## RECORDS FOR THIS TASK
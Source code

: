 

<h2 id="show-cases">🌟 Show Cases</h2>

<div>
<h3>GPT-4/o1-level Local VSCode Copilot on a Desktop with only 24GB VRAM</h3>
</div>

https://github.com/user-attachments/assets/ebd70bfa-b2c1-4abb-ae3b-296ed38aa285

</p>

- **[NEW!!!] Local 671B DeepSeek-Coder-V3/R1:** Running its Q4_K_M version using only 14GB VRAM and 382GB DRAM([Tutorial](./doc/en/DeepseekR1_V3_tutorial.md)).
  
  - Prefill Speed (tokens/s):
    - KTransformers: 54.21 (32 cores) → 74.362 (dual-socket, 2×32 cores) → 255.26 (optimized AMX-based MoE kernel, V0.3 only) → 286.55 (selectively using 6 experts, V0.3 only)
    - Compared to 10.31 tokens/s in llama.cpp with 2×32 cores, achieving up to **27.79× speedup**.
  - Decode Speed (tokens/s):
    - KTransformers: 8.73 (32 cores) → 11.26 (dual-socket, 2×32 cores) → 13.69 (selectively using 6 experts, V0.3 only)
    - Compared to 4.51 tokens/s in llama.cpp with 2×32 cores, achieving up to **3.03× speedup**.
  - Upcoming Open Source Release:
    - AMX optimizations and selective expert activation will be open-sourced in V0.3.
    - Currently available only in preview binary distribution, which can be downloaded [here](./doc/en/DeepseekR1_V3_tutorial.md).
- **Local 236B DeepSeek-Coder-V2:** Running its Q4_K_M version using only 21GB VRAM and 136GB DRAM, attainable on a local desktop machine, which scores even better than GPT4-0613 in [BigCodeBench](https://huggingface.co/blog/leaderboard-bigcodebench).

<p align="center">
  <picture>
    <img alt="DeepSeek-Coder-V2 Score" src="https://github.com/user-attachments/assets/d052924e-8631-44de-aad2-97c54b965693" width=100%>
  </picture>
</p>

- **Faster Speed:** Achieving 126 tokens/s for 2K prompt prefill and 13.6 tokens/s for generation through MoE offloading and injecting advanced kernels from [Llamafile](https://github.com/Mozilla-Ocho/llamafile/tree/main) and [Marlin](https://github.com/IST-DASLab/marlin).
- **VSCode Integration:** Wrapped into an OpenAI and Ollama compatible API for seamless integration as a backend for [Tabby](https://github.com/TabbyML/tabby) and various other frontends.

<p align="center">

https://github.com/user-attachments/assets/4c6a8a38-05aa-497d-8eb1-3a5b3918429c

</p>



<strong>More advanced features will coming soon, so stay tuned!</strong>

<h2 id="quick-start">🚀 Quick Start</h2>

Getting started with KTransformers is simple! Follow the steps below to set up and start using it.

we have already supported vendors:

## YOUR OBJECTIVE
Could you reproduce exactly the lines of the entries above, from the one with "- Decode Speed" through the one with "- **Faster Speed:**", and nothing else?

## YOUR RESPONSE
  - Decode Speed (tokens/s):
    - KTransformers: 8.73 (32 cores) → 11.26 (dual-socket, 2×32 cores) → 13.69 (selectively using 6 experts, V0.3 only)
    - Compared to 4.51 tokens/s in llama.cpp with 2×32 cores, achieving up to **3.03× speedup**.
  - Upcoming Open Source Release:
    - AMX optimizations and selective expert activation will be open-sourced in V0.3.
    - Currently available only in preview binary distribution, which can be downloaded [here](./doc/en/DeepseekR1_V3_tutorial.md).
- **Local 236B DeepSeek-Coder-V2:** Running its Q4_K_M version using only 21GB VRAM and 136GB DRAM, attainable on a local desktop machine, which scores even better than GPT4-0613 in [BigCodeBench](https://huggingface.co/blog/leaderboard-bigcodebench).

<p align="center">
  <picture>
    <img alt="DeepSeek-Coder-V2 Score" src="https://github.com/user-attachments/assets/d052924e-8631-44de-aad2-97c54b965693" width=100%>
  </picture>
</p>

- **Faster Speed:** Achieving 126 tokens/s for 2K prompt prefill and 13.6 tokens/s for generation through MoE offloading and injecting advanced kernels from [Llamafile](https://github.com/Mozilla-Ocho/llamafile/tree/main) and [Marlin](https://github.com/IST-DASLab/marlin).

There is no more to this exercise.